[Task statement]:
Among the entries below, find the line with "The standalone python", then quote it and each following line up to and including the line with "Instruct catkin to set cmake variables", and nothing else.

[[ Data for this task, beginning ]]

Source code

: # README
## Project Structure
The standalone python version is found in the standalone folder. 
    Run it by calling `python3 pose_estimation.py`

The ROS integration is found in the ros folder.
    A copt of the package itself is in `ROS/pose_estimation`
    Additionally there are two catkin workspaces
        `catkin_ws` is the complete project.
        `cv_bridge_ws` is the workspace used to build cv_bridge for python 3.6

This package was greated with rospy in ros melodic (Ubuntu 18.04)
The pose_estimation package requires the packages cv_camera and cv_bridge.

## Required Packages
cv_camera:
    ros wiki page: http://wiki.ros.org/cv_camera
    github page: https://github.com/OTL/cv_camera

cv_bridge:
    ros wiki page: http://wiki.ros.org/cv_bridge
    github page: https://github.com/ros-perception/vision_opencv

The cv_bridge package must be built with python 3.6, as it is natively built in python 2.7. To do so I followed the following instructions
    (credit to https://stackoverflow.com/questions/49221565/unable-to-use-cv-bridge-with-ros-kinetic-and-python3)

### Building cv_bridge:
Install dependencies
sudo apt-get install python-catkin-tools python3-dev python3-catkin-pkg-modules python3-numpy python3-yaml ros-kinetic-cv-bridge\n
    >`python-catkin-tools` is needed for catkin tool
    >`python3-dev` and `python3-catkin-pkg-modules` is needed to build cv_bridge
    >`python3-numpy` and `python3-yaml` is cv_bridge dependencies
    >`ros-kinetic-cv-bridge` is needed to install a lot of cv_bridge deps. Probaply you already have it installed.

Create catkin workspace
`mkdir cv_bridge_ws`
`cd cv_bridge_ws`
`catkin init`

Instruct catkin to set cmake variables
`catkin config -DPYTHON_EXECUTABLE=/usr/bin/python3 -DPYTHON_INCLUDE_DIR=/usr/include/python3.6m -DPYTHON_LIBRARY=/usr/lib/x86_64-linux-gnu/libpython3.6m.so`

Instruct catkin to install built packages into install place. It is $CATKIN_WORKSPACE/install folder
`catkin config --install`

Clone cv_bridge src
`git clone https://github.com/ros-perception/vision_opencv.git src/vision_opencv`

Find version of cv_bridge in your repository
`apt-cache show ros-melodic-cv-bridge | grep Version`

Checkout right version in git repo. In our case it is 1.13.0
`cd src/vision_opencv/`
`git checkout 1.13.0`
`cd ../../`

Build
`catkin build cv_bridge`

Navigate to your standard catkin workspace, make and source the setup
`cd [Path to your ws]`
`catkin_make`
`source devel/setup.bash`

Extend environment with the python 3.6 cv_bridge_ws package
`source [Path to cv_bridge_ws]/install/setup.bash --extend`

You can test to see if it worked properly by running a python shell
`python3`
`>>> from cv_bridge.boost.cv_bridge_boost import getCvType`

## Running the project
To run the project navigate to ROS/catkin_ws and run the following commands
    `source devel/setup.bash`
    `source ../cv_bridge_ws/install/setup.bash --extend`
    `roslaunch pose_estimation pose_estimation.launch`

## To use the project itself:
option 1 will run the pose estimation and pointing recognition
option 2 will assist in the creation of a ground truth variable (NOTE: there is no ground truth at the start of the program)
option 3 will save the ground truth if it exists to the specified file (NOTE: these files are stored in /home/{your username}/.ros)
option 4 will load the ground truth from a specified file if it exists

[[ Data for this task, end ]]

[Solution to the exercise]:
The standalone python version is found in the standalone folder. 
    Run it by calling `python3 pose_estimation.py`

The ROS integration is found in the ros folder.
    A copt of the package itself is in `ROS/pose_estimation`
    Additionally there are two catkin workspaces
        `catkin_ws` is the complete project.
        `cv_bridge_ws` is the workspace used to build cv_bridge for python 3.6

This package was greated with rospy in ros melodic (Ubuntu 18.04)
The pose_estimation package requires the packages cv_camera and cv_bridge.

## Required Packages
cv_camera:
    ros wiki page: http://wiki.ros.org/cv_camera
    github page: https://github.com/OTL/cv_camera

cv_bridge:
    ros wiki page: http://wiki.ros.org/cv_bridge
    github page: https://github.com/ros-perception/vision_opencv

The cv_bridge package must be built with python 3.6, as it is natively built in python 2.7. To do so I followed the following instructions
    (credit to https://stackoverflow.com/questions/49221565/unable-to-use-cv-bridge-with-ros-kinetic-and-python3)

### Building cv_bridge:
Install dependencies
sudo apt-get install python-catkin-tools python3-dev python3-catkin-pkg-modules python3-numpy python3-yaml ros-kinetic-cv-bridge\n
    >`python-catkin-tools` is needed for catkin tool
    >`python3-dev` and `python3-catkin-pkg-modules` is needed to build cv_bridge
    >`python3-numpy` and `python3-yaml` is cv_bridge dependencies
    >`ros-kinetic-cv-bridge` is needed to install a lot of cv_bridge deps. Probaply you already have it installed.

Create catkin workspace
`mkdir cv_bridge_ws`
`cd cv_bridge_ws`
`catkin init`

Instruct catkin to set cmake variables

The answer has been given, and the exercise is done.